In a recent study, researchers from Baylor College of Medicine and Boston Children’s Hospital, among other institutions, genetically modified T cells to control two major life-threatening complications, graft-vs-host disease (GvHD) and cancer recurrence, which usually occur after allogeneic hematopoietic stem cell transplantation (allo-HSCT). Their findings in animal models support further studies to determine the feasibility of using this approach to reduce mortality and improve patient prognosis. The findings were recently published in the journal Blood in a paper titled “Engineering T cells to suppress acute GvHD and leukemia relapse after allogeneic hematopoietic stem cell transplantation”.

Dr. Maksim Mamonkin, the corresponding author of the paper and Assistant Professor of Pathology and Immunology at Baylor College of Medicine, introduced that in general, allo-HSCT transplantation is used to treat patients with aggressive disease that does not respond well to conventional therapy, and it has the potential to cure several types of blood cancers.

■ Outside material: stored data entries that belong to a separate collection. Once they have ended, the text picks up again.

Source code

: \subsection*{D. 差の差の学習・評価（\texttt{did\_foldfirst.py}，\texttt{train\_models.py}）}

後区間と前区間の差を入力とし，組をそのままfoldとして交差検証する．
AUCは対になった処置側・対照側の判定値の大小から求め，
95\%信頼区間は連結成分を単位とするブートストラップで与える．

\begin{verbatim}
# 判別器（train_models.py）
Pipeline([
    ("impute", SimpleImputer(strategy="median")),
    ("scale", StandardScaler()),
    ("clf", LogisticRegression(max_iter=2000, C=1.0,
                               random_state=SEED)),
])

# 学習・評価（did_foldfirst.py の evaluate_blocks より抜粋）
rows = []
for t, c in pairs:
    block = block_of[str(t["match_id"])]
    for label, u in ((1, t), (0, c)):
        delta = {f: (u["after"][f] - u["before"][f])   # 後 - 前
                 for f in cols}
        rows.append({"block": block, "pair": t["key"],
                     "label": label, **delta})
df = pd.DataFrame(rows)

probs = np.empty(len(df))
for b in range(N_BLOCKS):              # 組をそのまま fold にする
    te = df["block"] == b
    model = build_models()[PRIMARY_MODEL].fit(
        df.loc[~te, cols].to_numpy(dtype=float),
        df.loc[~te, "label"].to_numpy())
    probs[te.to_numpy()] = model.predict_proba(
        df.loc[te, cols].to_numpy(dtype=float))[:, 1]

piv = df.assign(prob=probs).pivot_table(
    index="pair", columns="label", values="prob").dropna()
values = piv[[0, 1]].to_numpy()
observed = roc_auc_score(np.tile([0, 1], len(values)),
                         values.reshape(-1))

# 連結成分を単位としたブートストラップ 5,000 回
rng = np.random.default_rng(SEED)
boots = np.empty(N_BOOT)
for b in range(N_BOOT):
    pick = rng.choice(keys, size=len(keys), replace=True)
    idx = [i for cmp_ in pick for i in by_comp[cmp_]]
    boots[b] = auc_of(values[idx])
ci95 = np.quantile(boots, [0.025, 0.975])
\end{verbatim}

For general tumor treatment, patients first receive intensive chemotherapy that eliminates most of tumor cells, but this also severely damages the immune system and blood-forming cells. To salvage these vital functions, patients receive transfusions of hematopoietic stem cells from healthy donors that populate the patient’s body and restore normal hematopoietic processes.

The hematopoietic stem cells used for transplantation usually contain small amounts of donor T cells, which recognize the recipient’s normal organs and tissues as foreign and initiate an immune rejection-like process that causes GvHD. Dr. Mamonkin said, “This is a very serious condition that requires aggressive immunosuppression to stop these T cells on their tracks, to prevent them from causing organ failure and death.”

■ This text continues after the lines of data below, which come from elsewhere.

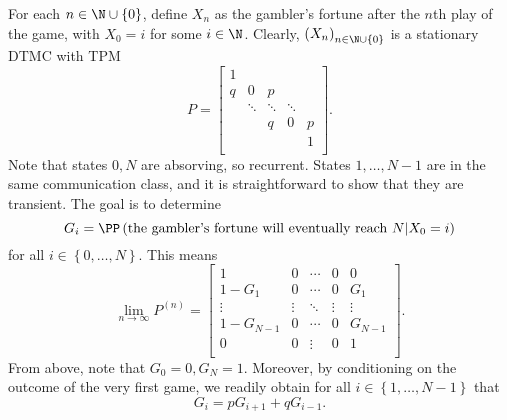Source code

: \documentclass[stat333]{subfiles}
\begin{document}
    \begin{subproof}[Answer]
        For each $n\in\N\cup\left\lbrace 0 \right\rbrace$, define $X_n$ as the gambler's fortune after the $n$th play of the game, with $X_0=i$ for some $i\in\N$. Clearly, $\left( X_{n} \right)^{}_{n\in\N\cup\left\lbrace 0 \right\rbrace}$ is a stationary DTMC with TPM
        \begin{equation*}
            P = 
            \begin{bmatrix}
                1 &  &  &  &  \\
                q & 0 & p &  &  \\
                 & \ddots & \ddots & \ddots &  \\
                 &  & q & 0 & p \\
                 &  &  &  & 1 \\
            \end{bmatrix}.
        \end{equation*}
        Note that states $0,N$ are absorving, so recurrent. States $1,\ldots,N-1$ are in the same communication class, and it is straightforward to show that they are transient. The goal is to determine
        \begin{equation*}
            G_i = \PP\left( \text{the gambler's fortune will eventually reach $N$}|X_0=i \right)
        \end{equation*}
        for all $i\in\left\lbrace 0,\ldots,N \right\rbrace$. This means
        \begin{equation*}
            \lim_{n\to\infty} P^{\left( n \right)} = 
            \begin{bmatrix}
                1 & 0 & \cdots & 0 & 0 \\
                1-G_1 & 0 & \cdots & 0 & G_1 \\
                \vdots & \vdots & \ddots & \vdots & \vdots \\
                1-G_{N-1} & 0 & \cdots & 0 & G_{N-1} \\
                0 & 0 & \vdots & 0 & 1 \\
            \end{bmatrix}.
        \end{equation*}
        From above, note that $G_0=0, G_N=1$. Moreover, by conditioning on the outcome of the very first game, we readily obtain for all $i\in\left\lbrace 1,\ldots,N-1 \right\rbrace$ that
        \begin{equation*}
            G_i = pG_{i+1}+qG_{i-1}.
        \end{equation*}

\end{subproof}
\end{document}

However, immunosuppressive drugs also hinder the patient’s ability to fight infection and cancer and sometimes do not stop GvHD. As a result, cancer recurrence and GvHD are the leading causes of death in several patients after hematopoietic stem cell transplantation, which prompted the interest of the research team in finding alternative options for treating GVHD and tumor recurrence.

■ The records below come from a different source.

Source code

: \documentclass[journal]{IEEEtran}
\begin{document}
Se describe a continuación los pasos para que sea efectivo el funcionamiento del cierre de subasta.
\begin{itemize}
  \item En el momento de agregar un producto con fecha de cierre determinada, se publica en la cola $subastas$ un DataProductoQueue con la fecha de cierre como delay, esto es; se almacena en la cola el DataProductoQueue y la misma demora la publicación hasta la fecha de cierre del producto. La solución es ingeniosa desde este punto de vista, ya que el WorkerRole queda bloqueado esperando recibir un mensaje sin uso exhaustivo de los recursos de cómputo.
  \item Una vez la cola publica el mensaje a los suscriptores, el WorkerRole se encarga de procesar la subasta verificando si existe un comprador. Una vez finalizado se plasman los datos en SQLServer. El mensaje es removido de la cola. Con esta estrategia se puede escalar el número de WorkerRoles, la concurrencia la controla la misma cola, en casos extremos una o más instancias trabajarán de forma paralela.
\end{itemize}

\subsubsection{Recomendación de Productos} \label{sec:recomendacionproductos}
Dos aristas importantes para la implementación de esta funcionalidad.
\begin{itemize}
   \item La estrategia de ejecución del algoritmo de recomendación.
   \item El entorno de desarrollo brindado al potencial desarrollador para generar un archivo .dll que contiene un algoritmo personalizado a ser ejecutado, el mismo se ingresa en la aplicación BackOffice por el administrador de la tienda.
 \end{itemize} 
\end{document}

Dr. Mamonkin and his research team hope to protect patients from GvHD and cancer recurrence without eliminating their normal immunity, thus not only helping patients fight leukemia but also protecting them from serious disease-causing viral infections such as cytomegalovirus (CMV), Epstein-Barr virus (EBV), and adenovirus, which often occur in these vulnerable patients who receive hematopoietic stem cell transplantation.

The team has extensive experience in developing engineered T-cell therapies targeting malignant T cells such as T-cell leukemia and lymphoma, and in testing these approaches in the clinic. Using a similar strategy for targeting T cells that cause GvHD seemed like a logical extension of their previous research work.

The goal of Dr. Mamonkin’s research team is to selectively remove the T cells that cause GvHD to occur while preserving the body’s ability to fight other diseases. To do this, they tried to find a way to identify these cells, a marker that is expressed primarily on the surface of T cells that mediate GvHD and not in other cells. After an extensive search, They found the protein OX40 to be a promising candidate marker.

To validate this target protein, the team contacted collaborators from Boston Children’s Hospital who have studied GvHD in non-human primate models. They confirmed that OX40 is abundantly present on the surface of T cells that infiltrate into macaque target organs during acute GvHD.

These authors then engineered a receptor called the alloimmune defense receptor (ADR) to be expressed on the surface of therapeutic T cells, thereby enabling them to recognize and kill T cells expressing the OX40 protein.

Tests with therapeutic T cells in the laboratory and in animal models have shown that ADR-expressing T cells very effectively suppress T cells that mediate GvHD and protect animals from this deadly complication. At the same time, Dr. Mamonkin claimed the ADR T cells did not cause much damage to the “good” T cells that control viral infections, which means that this therapy is not generally immunosuppressive.

Inspired by these findings, the team combined ADR and chimeric antigen receptor (CAR), which specifically recognizes leukemia, to T cells to test whether these T cells expressing both ADR and CAR could fight GvHD and cancer recurrence after hematopoietic stem cell transplantation. In fact, T cells expressing both ADR and CAR protected the animals from GvHD and leukemia recurrence, thus paving the way for testing this approach in patients at high risk for both complications.

Reference

1. Mo, Feiyan, et al. “Engineering T cells to suppress acute GVHD and leukemia relapse after allogeneic hematopoietic stem cell transplantation.” Blood, The Journal of the American Society of Hematology 141.10 (2023): 1194-1208.